Dataset records =>
■ ■ ■ ■ ■
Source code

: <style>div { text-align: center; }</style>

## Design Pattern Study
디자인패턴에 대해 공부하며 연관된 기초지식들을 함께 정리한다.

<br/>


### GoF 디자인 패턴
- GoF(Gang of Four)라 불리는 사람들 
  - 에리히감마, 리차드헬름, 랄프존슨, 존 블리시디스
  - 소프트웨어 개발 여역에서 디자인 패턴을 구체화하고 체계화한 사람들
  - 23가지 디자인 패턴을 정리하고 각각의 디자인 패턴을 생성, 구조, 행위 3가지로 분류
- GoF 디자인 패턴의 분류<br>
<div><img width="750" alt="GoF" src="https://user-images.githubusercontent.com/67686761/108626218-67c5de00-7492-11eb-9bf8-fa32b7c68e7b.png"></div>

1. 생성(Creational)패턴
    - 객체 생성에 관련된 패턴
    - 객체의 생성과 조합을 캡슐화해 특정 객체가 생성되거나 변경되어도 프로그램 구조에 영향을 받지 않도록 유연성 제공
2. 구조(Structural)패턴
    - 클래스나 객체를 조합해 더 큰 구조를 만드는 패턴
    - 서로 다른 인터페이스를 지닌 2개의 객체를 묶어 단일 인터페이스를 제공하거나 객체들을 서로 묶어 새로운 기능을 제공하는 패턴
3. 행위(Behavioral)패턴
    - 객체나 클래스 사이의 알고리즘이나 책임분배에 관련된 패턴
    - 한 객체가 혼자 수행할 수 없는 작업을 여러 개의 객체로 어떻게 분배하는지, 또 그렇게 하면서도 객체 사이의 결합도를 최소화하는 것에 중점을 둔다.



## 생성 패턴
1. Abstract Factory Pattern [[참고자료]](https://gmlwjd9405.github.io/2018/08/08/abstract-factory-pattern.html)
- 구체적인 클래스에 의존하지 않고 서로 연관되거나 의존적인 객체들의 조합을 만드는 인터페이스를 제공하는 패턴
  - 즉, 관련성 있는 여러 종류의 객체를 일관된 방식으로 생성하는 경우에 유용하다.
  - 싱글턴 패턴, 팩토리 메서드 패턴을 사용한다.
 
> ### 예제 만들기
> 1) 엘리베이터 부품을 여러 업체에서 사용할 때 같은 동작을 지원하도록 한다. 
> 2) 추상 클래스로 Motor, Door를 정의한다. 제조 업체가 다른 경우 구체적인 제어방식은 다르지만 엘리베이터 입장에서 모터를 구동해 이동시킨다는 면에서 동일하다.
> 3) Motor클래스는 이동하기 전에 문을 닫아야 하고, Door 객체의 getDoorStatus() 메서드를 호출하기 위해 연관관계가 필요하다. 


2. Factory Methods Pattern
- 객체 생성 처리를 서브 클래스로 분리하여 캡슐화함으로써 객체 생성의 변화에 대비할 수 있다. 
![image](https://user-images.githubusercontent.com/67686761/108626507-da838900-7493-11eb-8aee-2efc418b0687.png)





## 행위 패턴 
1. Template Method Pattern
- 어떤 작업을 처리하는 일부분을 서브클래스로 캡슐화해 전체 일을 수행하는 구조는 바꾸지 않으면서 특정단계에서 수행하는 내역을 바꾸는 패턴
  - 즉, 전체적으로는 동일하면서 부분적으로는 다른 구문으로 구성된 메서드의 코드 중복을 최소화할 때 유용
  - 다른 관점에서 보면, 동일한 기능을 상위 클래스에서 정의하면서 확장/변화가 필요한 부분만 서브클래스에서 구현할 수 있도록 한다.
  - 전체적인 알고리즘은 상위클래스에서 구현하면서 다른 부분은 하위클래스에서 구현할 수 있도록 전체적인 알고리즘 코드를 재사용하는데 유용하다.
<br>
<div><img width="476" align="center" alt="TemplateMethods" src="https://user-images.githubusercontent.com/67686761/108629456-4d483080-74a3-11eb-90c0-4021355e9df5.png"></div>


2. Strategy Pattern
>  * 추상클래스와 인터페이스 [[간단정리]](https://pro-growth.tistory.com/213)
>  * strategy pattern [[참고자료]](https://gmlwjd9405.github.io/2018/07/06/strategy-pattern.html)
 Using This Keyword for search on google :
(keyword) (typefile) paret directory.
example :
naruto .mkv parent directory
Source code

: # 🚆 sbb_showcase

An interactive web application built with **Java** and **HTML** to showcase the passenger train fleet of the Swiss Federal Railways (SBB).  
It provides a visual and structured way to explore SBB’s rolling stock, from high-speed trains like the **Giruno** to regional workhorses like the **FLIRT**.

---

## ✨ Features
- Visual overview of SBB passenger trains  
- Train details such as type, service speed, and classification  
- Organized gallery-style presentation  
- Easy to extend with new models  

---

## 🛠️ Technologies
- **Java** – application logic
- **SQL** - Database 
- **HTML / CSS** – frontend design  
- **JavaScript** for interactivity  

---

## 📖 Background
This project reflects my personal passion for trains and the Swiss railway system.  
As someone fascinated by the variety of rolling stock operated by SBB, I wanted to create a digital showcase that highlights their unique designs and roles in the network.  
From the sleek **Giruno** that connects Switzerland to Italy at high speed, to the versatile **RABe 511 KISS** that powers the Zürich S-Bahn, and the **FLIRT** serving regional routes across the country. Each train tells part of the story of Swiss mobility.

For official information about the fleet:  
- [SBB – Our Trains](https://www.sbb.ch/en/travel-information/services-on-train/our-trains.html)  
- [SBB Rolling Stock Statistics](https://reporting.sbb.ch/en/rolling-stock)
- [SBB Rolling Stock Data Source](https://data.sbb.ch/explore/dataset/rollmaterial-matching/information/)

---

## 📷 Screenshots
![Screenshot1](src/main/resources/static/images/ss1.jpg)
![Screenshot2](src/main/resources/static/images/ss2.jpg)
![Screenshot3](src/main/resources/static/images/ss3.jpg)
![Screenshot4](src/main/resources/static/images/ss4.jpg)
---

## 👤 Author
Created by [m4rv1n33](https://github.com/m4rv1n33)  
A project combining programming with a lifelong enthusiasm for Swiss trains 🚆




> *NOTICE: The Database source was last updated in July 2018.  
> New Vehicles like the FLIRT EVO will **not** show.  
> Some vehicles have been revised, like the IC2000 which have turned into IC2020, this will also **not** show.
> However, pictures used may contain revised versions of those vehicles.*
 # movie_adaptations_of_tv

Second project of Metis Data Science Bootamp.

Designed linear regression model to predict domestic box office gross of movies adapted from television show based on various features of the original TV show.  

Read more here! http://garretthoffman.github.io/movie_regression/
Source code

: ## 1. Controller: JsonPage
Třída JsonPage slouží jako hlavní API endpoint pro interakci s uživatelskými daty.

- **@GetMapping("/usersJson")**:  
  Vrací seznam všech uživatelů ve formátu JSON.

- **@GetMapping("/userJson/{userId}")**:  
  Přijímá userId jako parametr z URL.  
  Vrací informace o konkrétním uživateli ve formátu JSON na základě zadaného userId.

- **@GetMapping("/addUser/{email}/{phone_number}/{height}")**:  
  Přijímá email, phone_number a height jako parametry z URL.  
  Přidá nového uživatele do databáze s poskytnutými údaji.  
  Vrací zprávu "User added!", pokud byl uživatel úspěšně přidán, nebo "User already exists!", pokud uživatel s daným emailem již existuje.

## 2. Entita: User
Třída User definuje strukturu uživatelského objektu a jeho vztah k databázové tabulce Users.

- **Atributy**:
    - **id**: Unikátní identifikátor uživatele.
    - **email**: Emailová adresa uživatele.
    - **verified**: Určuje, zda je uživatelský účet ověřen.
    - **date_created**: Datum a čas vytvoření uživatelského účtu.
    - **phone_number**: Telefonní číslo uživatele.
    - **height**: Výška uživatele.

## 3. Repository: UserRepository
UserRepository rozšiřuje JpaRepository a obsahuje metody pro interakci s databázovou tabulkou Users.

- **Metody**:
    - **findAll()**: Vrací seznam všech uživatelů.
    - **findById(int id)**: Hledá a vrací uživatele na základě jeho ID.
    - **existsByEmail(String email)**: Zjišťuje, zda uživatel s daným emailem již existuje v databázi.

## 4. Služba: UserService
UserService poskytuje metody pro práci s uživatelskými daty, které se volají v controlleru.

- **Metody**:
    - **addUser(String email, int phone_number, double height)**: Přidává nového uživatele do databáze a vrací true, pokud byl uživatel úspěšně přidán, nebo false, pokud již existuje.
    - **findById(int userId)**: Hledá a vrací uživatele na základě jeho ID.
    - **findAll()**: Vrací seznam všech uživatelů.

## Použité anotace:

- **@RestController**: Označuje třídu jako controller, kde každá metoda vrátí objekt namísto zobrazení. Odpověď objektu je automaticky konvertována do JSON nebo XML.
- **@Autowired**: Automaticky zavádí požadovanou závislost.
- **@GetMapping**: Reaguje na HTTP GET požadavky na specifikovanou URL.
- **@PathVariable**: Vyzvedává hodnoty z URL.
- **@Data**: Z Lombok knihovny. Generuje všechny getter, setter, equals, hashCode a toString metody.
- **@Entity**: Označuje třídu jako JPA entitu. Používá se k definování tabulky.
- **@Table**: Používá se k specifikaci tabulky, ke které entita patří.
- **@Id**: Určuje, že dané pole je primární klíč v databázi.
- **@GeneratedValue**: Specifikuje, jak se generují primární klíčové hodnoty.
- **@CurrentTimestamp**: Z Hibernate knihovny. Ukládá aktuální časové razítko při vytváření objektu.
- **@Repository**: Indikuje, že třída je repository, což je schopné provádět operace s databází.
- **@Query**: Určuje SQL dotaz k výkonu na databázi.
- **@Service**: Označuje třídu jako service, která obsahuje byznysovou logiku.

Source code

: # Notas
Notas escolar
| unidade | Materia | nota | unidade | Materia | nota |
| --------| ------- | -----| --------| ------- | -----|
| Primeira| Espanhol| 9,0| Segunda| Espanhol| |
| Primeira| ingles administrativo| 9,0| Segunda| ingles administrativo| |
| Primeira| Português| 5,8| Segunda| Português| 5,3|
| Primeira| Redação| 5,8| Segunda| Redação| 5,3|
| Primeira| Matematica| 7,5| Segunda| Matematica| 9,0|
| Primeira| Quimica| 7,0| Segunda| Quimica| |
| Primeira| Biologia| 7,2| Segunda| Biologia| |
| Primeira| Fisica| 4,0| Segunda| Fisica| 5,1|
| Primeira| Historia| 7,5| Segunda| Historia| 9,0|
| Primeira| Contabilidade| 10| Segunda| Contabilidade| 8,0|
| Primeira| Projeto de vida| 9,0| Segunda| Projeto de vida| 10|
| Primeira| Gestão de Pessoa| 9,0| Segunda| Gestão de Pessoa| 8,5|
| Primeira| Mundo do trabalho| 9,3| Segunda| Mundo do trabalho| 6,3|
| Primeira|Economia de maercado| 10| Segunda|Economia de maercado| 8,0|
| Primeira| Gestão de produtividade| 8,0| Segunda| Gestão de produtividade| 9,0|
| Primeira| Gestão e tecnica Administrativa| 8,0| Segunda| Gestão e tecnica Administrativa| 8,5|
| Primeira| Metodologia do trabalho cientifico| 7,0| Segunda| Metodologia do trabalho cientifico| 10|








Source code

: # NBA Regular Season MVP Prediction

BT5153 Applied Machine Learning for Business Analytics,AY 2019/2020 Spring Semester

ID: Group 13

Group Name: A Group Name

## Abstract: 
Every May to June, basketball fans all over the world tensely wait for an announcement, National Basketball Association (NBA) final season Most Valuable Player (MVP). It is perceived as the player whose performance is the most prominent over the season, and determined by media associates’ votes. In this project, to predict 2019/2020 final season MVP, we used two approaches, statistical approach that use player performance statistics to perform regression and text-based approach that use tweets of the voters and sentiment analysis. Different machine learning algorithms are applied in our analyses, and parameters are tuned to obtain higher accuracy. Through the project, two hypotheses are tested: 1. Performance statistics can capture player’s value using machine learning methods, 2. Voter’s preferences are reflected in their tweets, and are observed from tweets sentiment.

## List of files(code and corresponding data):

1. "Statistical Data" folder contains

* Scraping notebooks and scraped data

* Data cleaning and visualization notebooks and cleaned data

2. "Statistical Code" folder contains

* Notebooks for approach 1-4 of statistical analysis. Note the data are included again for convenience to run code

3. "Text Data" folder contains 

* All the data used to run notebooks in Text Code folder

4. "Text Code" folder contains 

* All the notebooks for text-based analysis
■ ■ ■ ■ ■
Task brief => When you retype the data above, start at its first line, stop after the line containing "- 어떤 작업을 처리하는", and leave out everything else.

Exercise response =>
Source code

: <style>div { text-align: center; }</style>

## Design Pattern Study
디자인패턴에 대해 공부하며 연관된 기초지식들을 함께 정리한다.

<br/>


### GoF 디자인 패턴
- GoF(Gang of Four)라 불리는 사람들 
  - 에리히감마, 리차드헬름, 랄프존슨, 존 블리시디스
  - 소프트웨어 개발 여역에서 디자인 패턴을 구체화하고 체계화한 사람들
  - 23가지 디자인 패턴을 정리하고 각각의 디자인 패턴을 생성, 구조, 행위 3가지로 분류
- GoF 디자인 패턴의 분류<br>
<div><img width="750" alt="GoF" src="https://user-images.githubusercontent.com/67686761/108626218-67c5de00-7492-11eb-9bf8-fa32b7c68e7b.png"></div>

1. 생성(Creational)패턴
    - 객체 생성에 관련된 패턴
    - 객체의 생성과 조합을 캡슐화해 특정 객체가 생성되거나 변경되어도 프로그램 구조에 영향을 받지 않도록 유연성 제공
2. 구조(Structural)패턴
    - 클래스나 객체를 조합해 더 큰 구조를 만드는 패턴
    - 서로 다른 인터페이스를 지닌 2개의 객체를 묶어 단일 인터페이스를 제공하거나 객체들을 서로 묶어 새로운 기능을 제공하는 패턴
3. 행위(Behavioral)패턴
    - 객체나 클래스 사이의 알고리즘이나 책임분배에 관련된 패턴
    - 한 객체가 혼자 수행할 수 없는 작업을 여러 개의 객체로 어떻게 분배하는지, 또 그렇게 하면서도 객체 사이의 결합도를 최소화하는 것에 중점을 둔다.



## 생성 패턴
1. Abstract Factory Pattern [[참고자료]](https://gmlwjd9405.github.io/2018/08/08/abstract-factory-pattern.html)
- 구체적인 클래스에 의존하지 않고 서로 연관되거나 의존적인 객체들의 조합을 만드는 인터페이스를 제공하는 패턴
  - 즉, 관련성 있는 여러 종류의 객체를 일관된 방식으로 생성하는 경우에 유용하다.
  - 싱글턴 패턴, 팩토리 메서드 패턴을 사용한다.
 
> ### 예제 만들기
> 1) 엘리베이터 부품을 여러 업체에서 사용할 때 같은 동작을 지원하도록 한다. 
> 2) 추상 클래스로 Motor, Door를 정의한다. 제조 업체가 다른 경우 구체적인 제어방식은 다르지만 엘리베이터 입장에서 모터를 구동해 이동시킨다는 면에서 동일하다.
> 3) Motor클래스는 이동하기 전에 문을 닫아야 하고, Door 객체의 getDoorStatus() 메서드를 호출하기 위해 연관관계가 필요하다. 


2. Factory Methods Pattern
- 객체 생성 처리를 서브 클래스로 분리하여 캡슐화함으로써 객체 생성의 변화에 대비할 수 있다. 
![image](https://user-images.githubusercontent.com/67686761/108626507-da838900-7493-11eb-8aee-2efc418b0687.png)





## 행위 패턴 
1. Template Method Pattern
- 어떤 작업을 처리하는 일부분을 서브클래스로 캡슐화해 전체 일을 수행하는 구조는 바꾸지 않으면서 특정단계에서 수행하는 내역을 바꾸는 패턴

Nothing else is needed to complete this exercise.